The Board denied the veteran's claims for service connection for fatigue, insomnia, and depression. The appeals were reopened based on new evidence, but the conditions did not meet the criteria for service connection.
The deciding factor: The evidence did not establish a nexus between the claimed conditions and service or any undiagnosed illness related to service in Southwest Asia.
- Claimed conditions
- fatigue, insomnia, depression
- How they argued it
- Not specified
- Exposure basis
- None
- Rating assigned
- None in this decision
- Decision date
- April 15, 2003
- Citation
- 0307216
This is a plain-language summary generated by AI from a public Board of Veterans’ Appeals decision.
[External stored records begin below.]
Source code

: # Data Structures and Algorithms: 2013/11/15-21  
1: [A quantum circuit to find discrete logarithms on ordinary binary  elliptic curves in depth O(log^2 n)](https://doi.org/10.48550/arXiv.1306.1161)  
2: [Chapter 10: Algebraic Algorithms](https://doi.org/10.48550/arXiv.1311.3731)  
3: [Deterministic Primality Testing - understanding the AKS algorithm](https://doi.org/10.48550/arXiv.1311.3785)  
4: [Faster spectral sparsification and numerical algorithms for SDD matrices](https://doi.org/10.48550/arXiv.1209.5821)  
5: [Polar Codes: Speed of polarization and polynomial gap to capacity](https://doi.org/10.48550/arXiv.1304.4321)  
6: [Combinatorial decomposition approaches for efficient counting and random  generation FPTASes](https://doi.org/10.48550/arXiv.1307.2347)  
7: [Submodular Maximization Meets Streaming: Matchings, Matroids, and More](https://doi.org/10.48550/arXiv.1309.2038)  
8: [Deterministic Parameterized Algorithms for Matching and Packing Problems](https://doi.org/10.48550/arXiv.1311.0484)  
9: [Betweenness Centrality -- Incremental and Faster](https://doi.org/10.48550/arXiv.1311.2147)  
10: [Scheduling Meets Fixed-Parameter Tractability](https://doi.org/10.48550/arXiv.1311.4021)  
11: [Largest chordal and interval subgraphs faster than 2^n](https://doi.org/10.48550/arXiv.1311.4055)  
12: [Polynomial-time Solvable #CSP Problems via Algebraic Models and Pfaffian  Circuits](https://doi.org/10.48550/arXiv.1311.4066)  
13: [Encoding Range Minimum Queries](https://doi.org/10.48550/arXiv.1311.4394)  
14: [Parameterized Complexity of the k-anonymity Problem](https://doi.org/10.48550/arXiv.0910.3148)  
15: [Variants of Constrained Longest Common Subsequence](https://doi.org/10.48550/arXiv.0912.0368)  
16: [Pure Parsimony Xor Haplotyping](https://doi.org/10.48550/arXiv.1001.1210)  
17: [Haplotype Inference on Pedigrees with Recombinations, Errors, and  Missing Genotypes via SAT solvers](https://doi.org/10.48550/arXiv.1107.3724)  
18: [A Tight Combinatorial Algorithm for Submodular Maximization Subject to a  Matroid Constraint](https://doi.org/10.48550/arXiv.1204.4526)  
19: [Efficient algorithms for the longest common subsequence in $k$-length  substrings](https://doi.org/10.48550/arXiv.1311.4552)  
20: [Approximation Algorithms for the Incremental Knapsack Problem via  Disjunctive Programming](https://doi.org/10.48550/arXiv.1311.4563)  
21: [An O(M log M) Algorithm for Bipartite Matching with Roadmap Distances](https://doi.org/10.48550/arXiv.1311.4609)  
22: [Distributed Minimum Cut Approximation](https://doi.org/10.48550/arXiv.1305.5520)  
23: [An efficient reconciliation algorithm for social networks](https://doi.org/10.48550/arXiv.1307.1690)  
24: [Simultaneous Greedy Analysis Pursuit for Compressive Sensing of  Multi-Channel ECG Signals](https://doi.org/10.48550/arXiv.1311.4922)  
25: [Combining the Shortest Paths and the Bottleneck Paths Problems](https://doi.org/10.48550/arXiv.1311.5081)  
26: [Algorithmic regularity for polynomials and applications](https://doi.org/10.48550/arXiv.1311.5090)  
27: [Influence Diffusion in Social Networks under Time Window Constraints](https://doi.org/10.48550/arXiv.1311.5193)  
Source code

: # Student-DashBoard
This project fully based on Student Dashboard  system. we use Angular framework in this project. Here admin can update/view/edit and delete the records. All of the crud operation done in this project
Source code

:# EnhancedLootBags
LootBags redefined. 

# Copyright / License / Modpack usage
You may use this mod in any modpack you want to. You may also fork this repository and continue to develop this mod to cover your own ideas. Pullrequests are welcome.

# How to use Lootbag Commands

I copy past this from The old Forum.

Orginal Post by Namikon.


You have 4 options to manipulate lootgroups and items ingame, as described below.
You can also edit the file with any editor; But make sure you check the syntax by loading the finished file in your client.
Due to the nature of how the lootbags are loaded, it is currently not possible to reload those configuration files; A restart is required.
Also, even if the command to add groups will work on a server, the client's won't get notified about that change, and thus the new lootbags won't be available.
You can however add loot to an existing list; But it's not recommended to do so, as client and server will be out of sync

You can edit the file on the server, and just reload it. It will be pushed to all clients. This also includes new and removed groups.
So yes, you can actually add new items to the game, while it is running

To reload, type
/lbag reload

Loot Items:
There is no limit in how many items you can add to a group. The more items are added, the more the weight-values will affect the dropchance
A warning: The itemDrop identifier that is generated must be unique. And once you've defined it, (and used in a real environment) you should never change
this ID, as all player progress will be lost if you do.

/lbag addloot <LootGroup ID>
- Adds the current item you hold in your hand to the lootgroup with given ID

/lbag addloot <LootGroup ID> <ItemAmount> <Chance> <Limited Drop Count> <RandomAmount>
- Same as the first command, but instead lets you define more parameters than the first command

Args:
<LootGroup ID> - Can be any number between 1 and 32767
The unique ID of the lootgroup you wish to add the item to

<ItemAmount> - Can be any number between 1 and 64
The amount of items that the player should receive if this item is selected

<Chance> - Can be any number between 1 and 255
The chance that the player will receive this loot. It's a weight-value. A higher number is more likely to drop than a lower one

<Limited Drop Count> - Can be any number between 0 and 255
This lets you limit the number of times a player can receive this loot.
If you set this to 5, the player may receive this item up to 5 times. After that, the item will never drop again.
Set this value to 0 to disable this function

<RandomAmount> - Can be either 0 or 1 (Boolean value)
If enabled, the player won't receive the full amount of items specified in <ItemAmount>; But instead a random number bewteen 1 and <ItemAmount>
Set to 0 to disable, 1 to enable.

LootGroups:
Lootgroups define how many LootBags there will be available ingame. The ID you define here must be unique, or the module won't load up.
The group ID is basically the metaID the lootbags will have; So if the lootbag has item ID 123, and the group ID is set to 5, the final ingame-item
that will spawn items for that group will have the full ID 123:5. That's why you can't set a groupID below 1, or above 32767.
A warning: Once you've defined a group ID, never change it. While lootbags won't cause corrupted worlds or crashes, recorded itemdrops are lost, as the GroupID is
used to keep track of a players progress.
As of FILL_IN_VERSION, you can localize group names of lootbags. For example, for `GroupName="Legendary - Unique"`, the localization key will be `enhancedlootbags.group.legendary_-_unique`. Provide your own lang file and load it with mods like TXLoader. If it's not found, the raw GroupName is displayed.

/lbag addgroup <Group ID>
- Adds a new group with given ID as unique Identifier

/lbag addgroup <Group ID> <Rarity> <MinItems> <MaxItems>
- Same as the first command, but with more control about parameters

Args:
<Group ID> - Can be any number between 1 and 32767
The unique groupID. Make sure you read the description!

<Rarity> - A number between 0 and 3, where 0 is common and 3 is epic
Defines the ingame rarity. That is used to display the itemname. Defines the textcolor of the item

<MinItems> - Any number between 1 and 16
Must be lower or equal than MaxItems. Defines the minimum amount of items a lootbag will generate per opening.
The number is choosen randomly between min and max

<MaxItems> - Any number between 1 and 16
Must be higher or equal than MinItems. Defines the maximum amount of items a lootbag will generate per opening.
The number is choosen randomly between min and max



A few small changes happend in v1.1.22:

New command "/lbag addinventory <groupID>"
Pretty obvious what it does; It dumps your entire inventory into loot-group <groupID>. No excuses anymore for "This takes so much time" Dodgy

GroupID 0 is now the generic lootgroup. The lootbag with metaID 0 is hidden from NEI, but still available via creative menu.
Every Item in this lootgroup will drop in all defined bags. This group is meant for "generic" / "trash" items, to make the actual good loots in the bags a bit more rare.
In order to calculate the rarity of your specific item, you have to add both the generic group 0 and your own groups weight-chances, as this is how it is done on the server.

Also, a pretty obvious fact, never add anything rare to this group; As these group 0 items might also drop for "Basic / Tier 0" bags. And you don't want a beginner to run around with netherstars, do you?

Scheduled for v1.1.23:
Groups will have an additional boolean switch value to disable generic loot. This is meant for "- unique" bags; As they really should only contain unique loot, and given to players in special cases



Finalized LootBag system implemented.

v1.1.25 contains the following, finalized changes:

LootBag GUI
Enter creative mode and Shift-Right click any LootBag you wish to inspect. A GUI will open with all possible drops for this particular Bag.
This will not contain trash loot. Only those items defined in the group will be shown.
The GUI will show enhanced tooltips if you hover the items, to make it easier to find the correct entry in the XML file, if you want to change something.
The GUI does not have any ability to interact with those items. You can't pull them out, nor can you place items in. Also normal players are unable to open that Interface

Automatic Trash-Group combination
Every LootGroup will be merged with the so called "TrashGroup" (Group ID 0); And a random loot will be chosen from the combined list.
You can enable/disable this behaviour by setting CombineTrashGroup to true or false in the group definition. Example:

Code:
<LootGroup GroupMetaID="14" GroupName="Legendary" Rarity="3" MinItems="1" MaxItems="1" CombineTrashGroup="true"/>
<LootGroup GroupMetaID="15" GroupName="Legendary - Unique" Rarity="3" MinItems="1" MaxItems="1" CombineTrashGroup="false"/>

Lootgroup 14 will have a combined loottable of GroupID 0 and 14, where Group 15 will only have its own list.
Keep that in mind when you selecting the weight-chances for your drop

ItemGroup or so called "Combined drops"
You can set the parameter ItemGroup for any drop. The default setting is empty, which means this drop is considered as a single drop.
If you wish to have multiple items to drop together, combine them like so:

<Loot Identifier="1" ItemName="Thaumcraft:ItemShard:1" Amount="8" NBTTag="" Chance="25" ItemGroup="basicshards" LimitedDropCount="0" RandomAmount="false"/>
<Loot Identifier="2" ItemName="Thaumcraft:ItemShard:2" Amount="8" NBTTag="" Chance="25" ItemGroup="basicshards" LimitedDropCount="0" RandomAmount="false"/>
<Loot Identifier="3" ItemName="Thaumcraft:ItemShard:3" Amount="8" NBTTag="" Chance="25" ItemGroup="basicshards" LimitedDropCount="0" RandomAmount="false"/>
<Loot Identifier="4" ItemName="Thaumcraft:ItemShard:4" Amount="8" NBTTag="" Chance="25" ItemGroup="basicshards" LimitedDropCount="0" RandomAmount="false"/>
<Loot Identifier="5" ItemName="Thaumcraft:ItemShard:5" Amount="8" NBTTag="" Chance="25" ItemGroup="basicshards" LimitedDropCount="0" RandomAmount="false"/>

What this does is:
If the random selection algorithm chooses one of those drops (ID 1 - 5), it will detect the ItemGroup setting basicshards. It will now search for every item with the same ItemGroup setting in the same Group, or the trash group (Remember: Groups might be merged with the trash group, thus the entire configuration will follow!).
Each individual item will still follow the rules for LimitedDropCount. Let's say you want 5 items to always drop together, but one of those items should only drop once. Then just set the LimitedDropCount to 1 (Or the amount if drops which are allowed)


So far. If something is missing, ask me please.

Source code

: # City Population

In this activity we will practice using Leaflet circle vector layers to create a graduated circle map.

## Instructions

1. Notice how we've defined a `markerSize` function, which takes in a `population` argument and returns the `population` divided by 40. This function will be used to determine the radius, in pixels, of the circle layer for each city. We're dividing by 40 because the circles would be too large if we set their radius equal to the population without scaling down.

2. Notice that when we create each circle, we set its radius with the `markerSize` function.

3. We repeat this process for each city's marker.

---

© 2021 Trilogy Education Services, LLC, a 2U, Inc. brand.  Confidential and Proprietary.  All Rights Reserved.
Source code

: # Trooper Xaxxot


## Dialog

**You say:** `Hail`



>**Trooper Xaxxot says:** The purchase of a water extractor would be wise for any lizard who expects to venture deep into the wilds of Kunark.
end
It can contain errors — always verify against the original. Look up the original decision on VA.gov (opens in a new tab) using citation 0307216.
What this means for you
A denial is a starting point, not the end of the road. You can see why this claim fell short — and, if you are still inside the one-year window, the appeal lanes that may remain open to you.
What you can do next
Related decisions
Other Board decisions on a similar condition or argued the same way.
- Partly granted
The Board granted service connection for asthma and remanded claims for insomnia and sleep apnea. Other conditions were denied.
- Remanded (sent back)
The Board remands the claim for service connection for an acquired psychiatric disorder to ensure a proper examination and etiology opinion are provided.
- Denied
The Board denied the veteran's claim for service connection for insomnia, finding that there was no evidence of a separately diagnosable sleep disorder separate and apart from his already service-connected PTSD.
- Remanded (sent back)
The Board remands the veteran's claims for service connection for various conditions, including back pain, knee and wrist joint pains, neck pain, anxiety, depression, as further development is needed to properly adjudicate these claims.